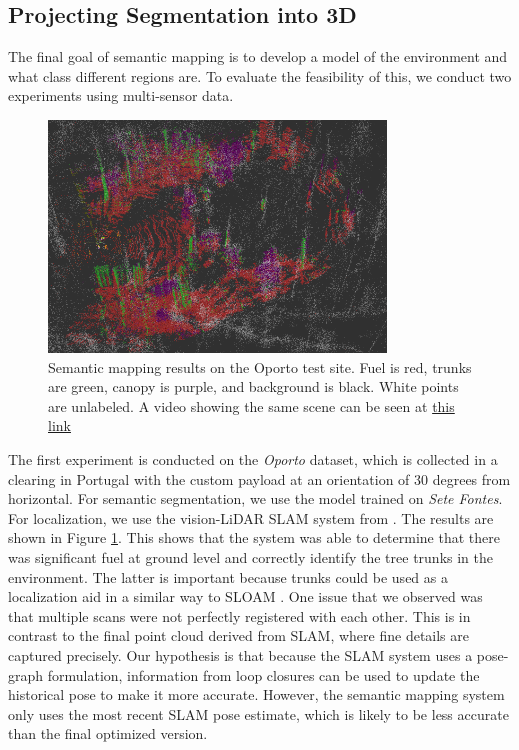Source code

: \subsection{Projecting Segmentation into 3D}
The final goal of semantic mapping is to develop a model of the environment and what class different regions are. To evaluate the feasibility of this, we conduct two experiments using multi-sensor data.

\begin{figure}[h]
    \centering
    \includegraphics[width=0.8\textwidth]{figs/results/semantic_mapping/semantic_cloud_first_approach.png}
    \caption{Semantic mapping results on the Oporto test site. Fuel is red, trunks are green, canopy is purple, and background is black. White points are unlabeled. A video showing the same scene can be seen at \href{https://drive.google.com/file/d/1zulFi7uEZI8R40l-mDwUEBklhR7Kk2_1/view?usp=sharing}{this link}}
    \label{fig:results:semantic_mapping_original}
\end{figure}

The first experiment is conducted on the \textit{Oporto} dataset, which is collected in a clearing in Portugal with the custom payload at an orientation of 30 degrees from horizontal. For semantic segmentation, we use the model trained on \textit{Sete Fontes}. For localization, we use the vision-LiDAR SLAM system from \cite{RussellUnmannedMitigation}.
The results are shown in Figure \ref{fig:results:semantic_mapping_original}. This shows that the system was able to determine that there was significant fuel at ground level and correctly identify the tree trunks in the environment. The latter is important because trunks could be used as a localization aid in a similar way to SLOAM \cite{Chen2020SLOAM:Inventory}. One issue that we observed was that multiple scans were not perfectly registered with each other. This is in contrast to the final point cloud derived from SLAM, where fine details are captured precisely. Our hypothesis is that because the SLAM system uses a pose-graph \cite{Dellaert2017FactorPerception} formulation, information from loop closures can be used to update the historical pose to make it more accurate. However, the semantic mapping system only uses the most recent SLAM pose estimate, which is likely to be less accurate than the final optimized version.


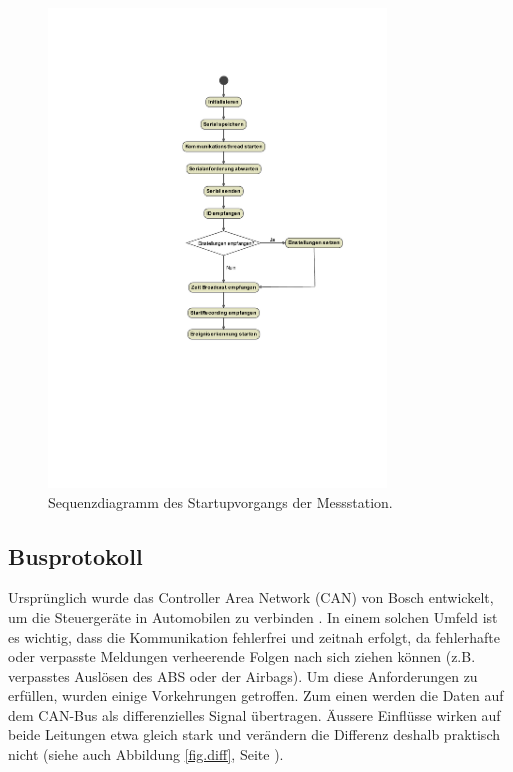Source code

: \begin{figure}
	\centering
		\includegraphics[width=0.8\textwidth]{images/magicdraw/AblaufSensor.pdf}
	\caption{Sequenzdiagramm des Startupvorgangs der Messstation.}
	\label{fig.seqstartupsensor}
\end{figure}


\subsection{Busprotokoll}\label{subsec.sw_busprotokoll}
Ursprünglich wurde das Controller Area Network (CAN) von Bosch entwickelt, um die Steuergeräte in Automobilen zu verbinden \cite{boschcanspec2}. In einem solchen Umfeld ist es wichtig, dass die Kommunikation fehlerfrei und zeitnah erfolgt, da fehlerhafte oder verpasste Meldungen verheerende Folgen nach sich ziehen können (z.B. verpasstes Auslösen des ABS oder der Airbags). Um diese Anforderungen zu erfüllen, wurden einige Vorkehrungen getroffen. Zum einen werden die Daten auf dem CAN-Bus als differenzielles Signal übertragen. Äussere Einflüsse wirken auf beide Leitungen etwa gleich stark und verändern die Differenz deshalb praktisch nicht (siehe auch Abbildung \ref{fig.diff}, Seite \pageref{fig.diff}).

※ ※ ※

▶ **Instructions for the task**
From the data above, copy each line that has the string "caption".

▶ **Answer to this task**
    \caption{Semantic mapping results on the Oporto test site. Fuel is red, trunks are green, canopy is purple, and background is black. White points are unlabeled. A video showing the same scene can be seen at \href{https://drive.google.com/file/d/1zulFi7uEZI8R40l-mDwUEBklhR7Kk2_1/view?usp=sharing}{this link}}
	\caption{Sequenzdiagramm des Startupvorgangs der Messstation.}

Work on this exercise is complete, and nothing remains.